YOUR ASSIGNMENT: Word for word, copy out the data below, omitting pictures.

Dataset entries:

**********

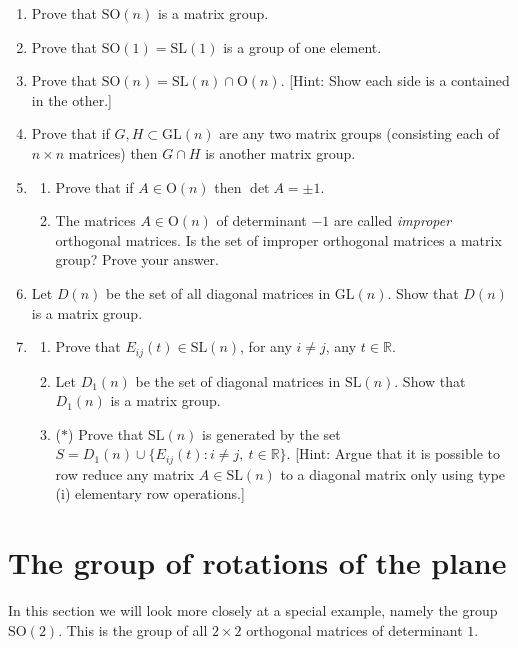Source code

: \documentclass[11pt]{article}
\newenvironment{problems}
{
 \begin{enumerate}[topsep=1pt,itemsep=0pt,parsep=2pt,%
 label={\arabic*.}, ref=\arabic*] \small
}
{
 \end{enumerate}
}
\theoremstyle{definition}
\newcommand{\R}{\mathbb{R}} %
\newcommand{\GL}{\mathrm{GL}}
\newcommand{\SL}{\mathrm{SL}}
\newcommand{\Orth}{\mathrm{O}}
\newcommand{\SO}{\mathrm{SO}}
\begin{document}
\begin{problems}
\item Prove that $\SO(n)$ is a matrix group. 

\item Prove that $\SO(1) = \SL(1)$ is a group of one element. 

\item Prove that $\SO(n) = \SL(n) \cap \Orth(n)$. [Hint: Show each
  side is a contained in the other.]

\item Prove that if $G, H \subset \GL(n)$ are any two matrix groups
  (consisting each of $n \times n$ matrices) then $G \cap H$ is
  another matrix group.

\item 
  \begin{enumerate}
  \item Prove that if $A \in \Orth(n)$ then $\det A = \pm 1$. 
  \item The matrices $A \in \Orth(n)$ of determinant $-1$ are called
    \emph{improper} orthogonal matrices. Is the set of improper
    orthogonal matrices a matrix group? Prove your answer.
  \end{enumerate}

\item Let $D(n)$ be the set of all diagonal matrices in $\GL(n)$. Show
  that $D(n)$ is a matrix group.

\item 
  \begin{enumerate}
  \item Prove that $E_{ij}(t) \in \SL(n)$, for any $i \ne j$, any $t
    \in \R$.
  \item Let $D_1(n)$ be the set of diagonal matrices in $\SL(n)$. Show
    that $D_1(n)$ is a matrix group. 
  \item ($*$) Prove that $\SL(n)$ is generated by the set $S = D_1(n)
    \cup \{ E_{ij}(t) : i \ne j,\ t \in \R \}$. [Hint: Argue that it
      is possible to row reduce any matrix $A \in \SL(n)$ to a
      diagonal matrix only using type (i) elementary row operations.]
  \end{enumerate}


\end{problems}



\newpage
\section{The group of rotations of the plane}\noindent
In this section we will look more closely at a special example, namely
the group $\SO(2)$. This is the group of all $2 \times 2$ orthogonal
matrices of determinant $1$.
\end{document}
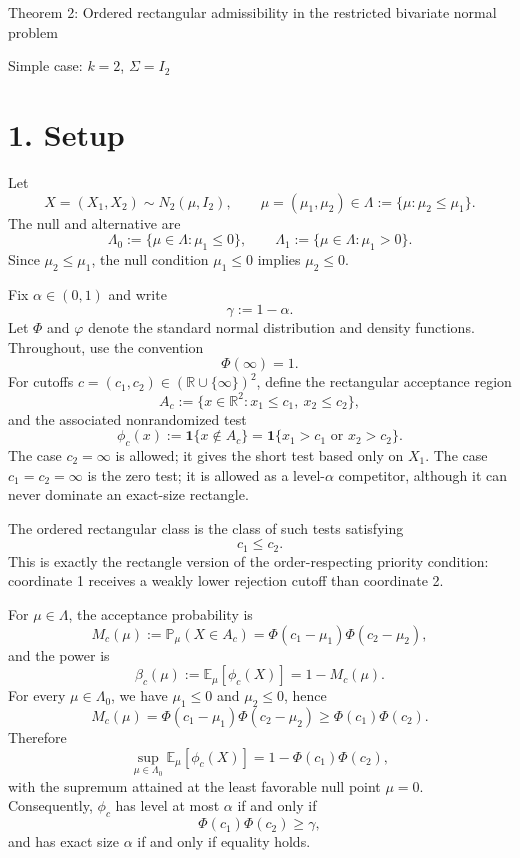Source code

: \documentclass[12pt]{article}
\theoremstyle{definition}
\theoremstyle{remark}
\newcommand{\R}{\mathbb R}
\newcommand{\E}{\mathbb E}
\newcommand{\Prob}{\mathbb P}
\newcommand{\one}{\mathbf 1}
\newcommand{\phidens}{\varphi}
\newcommand{\phitest}{\phi}
\newcommand{\gammalev}{\gamma}
\begin{document}
\begin{center}
{\Large Theorem 2: Ordered rectangular admissibility in the restricted bivariate normal problem}

\vspace{0.5em}
{\large Simple case: $k=2$, $\Sigma=I_2$}
\end{center}

\section*{1. Setup}

Let
\[
X=(X_1,X_2)\sim N_2(\mu,I_2),
\qquad
\mu=(\mu_1,\mu_2)\in\Lambda:=\{\mu:\mu_2\le \mu_1\}.
\]
The null and alternative are
\[
\Lambda_0:=\{\mu\in\Lambda:\mu_1\le 0\},
\qquad
\Lambda_1:=\{\mu\in\Lambda:\mu_1>0\}.
\]
Since $\mu_2\le \mu_1$, the null condition $\mu_1\le0$ implies $\mu_2\le0$.

Fix $\alpha\in(0,1)$ and write
\[
\gammalev:=1-\alpha.
\]
Let $\Phi$ and $\phidens$ denote the standard normal distribution and density functions.  Throughout, use the convention
\[
\Phi(\infty)=1.
\]
For cutoffs $c=(c_1,c_2)\in(\R\cup\{\infty\})^2$, define the rectangular acceptance region
\[
A_c:=\{x\in\R^2:x_1\le c_1,\ x_2\le c_2\},
\]
and the associated nonrandomized test
\[
\phitest_c(x):=\one\{x\notin A_c\}
=\one\{x_1>c_1\text{ or }x_2>c_2\}.
\]
The case $c_2=\infty$ is allowed; it gives the short test based only on $X_1$.  The case $c_1=c_2=\infty$ is the zero test; it is allowed as a level-$\alpha$ competitor, although it can never dominate an exact-size rectangle.

The ordered rectangular class is the class of such tests satisfying
\[
c_1\le c_2.
\]
This is exactly the rectangle version of the order-respecting priority condition: coordinate 1 receives a weakly lower rejection cutoff than coordinate 2.

For $\mu\in\Lambda$, the acceptance probability is
\begin{equation}\label{eq:miss-probability}
M_c(\mu):=
\Prob_\mu(X\in A_c)
=
\Phi(c_1-\mu_1)\Phi(c_2-\mu_2),
\end{equation}
and the power is
\[
\beta_c(\mu):=
\E_\mu[\phitest_c(X)]
=1-M_c(\mu).
\]
For every $\mu\in\Lambda_0$, we have $\mu_1\le0$ and $\mu_2\le0$, hence
\[
M_c(\mu)
=\Phi(c_1-\mu_1)\Phi(c_2-\mu_2)
\ge
\Phi(c_1)\Phi(c_2).
\]
Therefore
\[
\sup_{\mu\in\Lambda_0}\E_\mu[\phitest_c(X)]
=1-\Phi(c_1)\Phi(c_2),
\]
with the supremum attained at the least favorable null point $\mu=0$.
Consequently, $\phitest_c$ has level at most $\alpha$ if and only if
\begin{equation}\label{eq:level-constraint}
\Phi(c_1)\Phi(c_2)\ge \gammalev,
\end{equation}
and has exact size $\alpha$ if and only if equality holds.
\end{document}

**********

SOLUTION:
Source code

: \documentclass[11pt]{article}
\newenvironment{problems}
{
 \begin{enumerate}[topsep=1pt,itemsep=0pt,parsep=2pt,%
 label={\arabic*.}, ref=\arabic*] \small
}
{
 \end{enumerate}
}
\theoremstyle{definition}
\newcommand{\R}{\mathbb{R}} %
\newcommand{\GL}{\mathrm{GL}}
\newcommand{\SL}{\mathrm{SL}}
\newcommand{\Orth}{\mathrm{O}}
\newcommand{\SO}{\mathrm{SO}}
\begin{document}
\begin{problems}
\item Prove that $\SO(n)$ is a matrix group. 

\item Prove that $\SO(1) = \SL(1)$ is a group of one element. 

\item Prove that $\SO(n) = \SL(n) \cap \Orth(n)$. [Hint: Show each
  side is a contained in the other.]

\item Prove that if $G, H \subset \GL(n)$ are any two matrix groups
  (consisting each of $n \times n$ matrices) then $G \cap H$ is
  another matrix group.

\item 
  \begin{enumerate}
  \item Prove that if $A \in \Orth(n)$ then $\det A = \pm 1$. 
  \item The matrices $A \in \Orth(n)$ of determinant $-1$ are called
    \emph{improper} orthogonal matrices. Is the set of improper
    orthogonal matrices a matrix group? Prove your answer.
  \end{enumerate}

\item Let $D(n)$ be the set of all diagonal matrices in $\GL(n)$. Show
  that $D(n)$ is a matrix group.

\item 
  \begin{enumerate}
  \item Prove that $E_{ij}(t) \in \SL(n)$, for any $i \ne j$, any $t
    \in \R$.
  \item Let $D_1(n)$ be the set of diagonal matrices in $\SL(n)$. Show
    that $D_1(n)$ is a matrix group. 
  \item ($*$) Prove that $\SL(n)$ is generated by the set $S = D_1(n)
    \cup \{ E_{ij}(t) : i \ne j,\ t \in \R \}$. [Hint: Argue that it
      is possible to row reduce any matrix $A \in \SL(n)$ to a
      diagonal matrix only using type (i) elementary row operations.]
  \end{enumerate}


\end{problems}



\newpage
\section{The group of rotations of the plane}\noindent
In this section we will look more closely at a special example, namely
the group $\SO(2)$. This is the group of all $2 \times 2$ orthogonal
matrices of determinant $1$.
\end{document}
Source code

: \documentclass[12pt]{article}
\theoremstyle{definition}
\theoremstyle{remark}
\newcommand{\R}{\mathbb R}
\newcommand{\E}{\mathbb E}
\newcommand{\Prob}{\mathbb P}
\newcommand{\one}{\mathbf 1}
\newcommand{\phidens}{\varphi}
\newcommand{\phitest}{\phi}
\newcommand{\gammalev}{\gamma}
\begin{document}
\begin{center}
{\Large Theorem 2: Ordered rectangular admissibility in the restricted bivariate normal problem}

\vspace{0.5em}
{\large Simple case: $k=2$, $\Sigma=I_2$}
\end{center}

\section*{1. Setup}

Let
\[
X=(X_1,X_2)\sim N_2(\mu,I_2),
\qquad
\mu=(\mu_1,\mu_2)\in\Lambda:=\{\mu:\mu_2\le \mu_1\}.
\]
The null and alternative are
\[
\Lambda_0:=\{\mu\in\Lambda:\mu_1\le 0\},
\qquad
\Lambda_1:=\{\mu\in\Lambda:\mu_1>0\}.
\]
Since $\mu_2\le \mu_1$, the null condition $\mu_1\le0$ implies $\mu_2\le0$.

Fix $\alpha\in(0,1)$ and write
\[
\gammalev:=1-\alpha.
\]
Let $\Phi$ and $\phidens$ denote the standard normal distribution and density functions.  Throughout, use the convention
\[
\Phi(\infty)=1.
\]
For cutoffs $c=(c_1,c_2)\in(\R\cup\{\infty\})^2$, define the rectangular acceptance region
\[
A_c:=\{x\in\R^2:x_1\le c_1,\ x_2\le c_2\},
\]
and the associated nonrandomized test
\[
\phitest_c(x):=\one\{x\notin A_c\}
=\one\{x_1>c_1\text{ or }x_2>c_2\}.
\]
The case $c_2=\infty$ is allowed; it gives the short test based only on $X_1$.  The case $c_1=c_2=\infty$ is the zero test; it is allowed as a level-$\alpha$ competitor, although it can never dominate an exact-size rectangle.

The ordered rectangular class is the class of such tests satisfying
\[
c_1\le c_2.
\]
This is exactly the rectangle version of the order-respecting priority condition: coordinate 1 receives a weakly lower rejection cutoff than coordinate 2.

For $\mu\in\Lambda$, the acceptance probability is
\begin{equation}\label{eq:miss-probability}
M_c(\mu):=
\Prob_\mu(X\in A_c)
=
\Phi(c_1-\mu_1)\Phi(c_2-\mu_2),
\end{equation}
and the power is
\[
\beta_c(\mu):=
\E_\mu[\phitest_c(X)]
=1-M_c(\mu).
\]
For every $\mu\in\Lambda_0$, we have $\mu_1\le0$ and $\mu_2\le0$, hence
\[
M_c(\mu)
=\Phi(c_1-\mu_1)\Phi(c_2-\mu_2)
\ge
\Phi(c_1)\Phi(c_2).
\]
Therefore
\[
\sup_{\mu\in\Lambda_0}\E_\mu[\phitest_c(X)]
=1-\Phi(c_1)\Phi(c_2),
\]
with the supremum attained at the least favorable null point $\mu=0$.
Consequently, $\phitest_c$ has level at most $\alpha$ if and only if
\begin{equation}\label{eq:level-constraint}
\Phi(c_1)\Phi(c_2)\ge \gammalev,
\end{equation}
and has exact size $\alpha$ if and only if equality holds.
\end{document}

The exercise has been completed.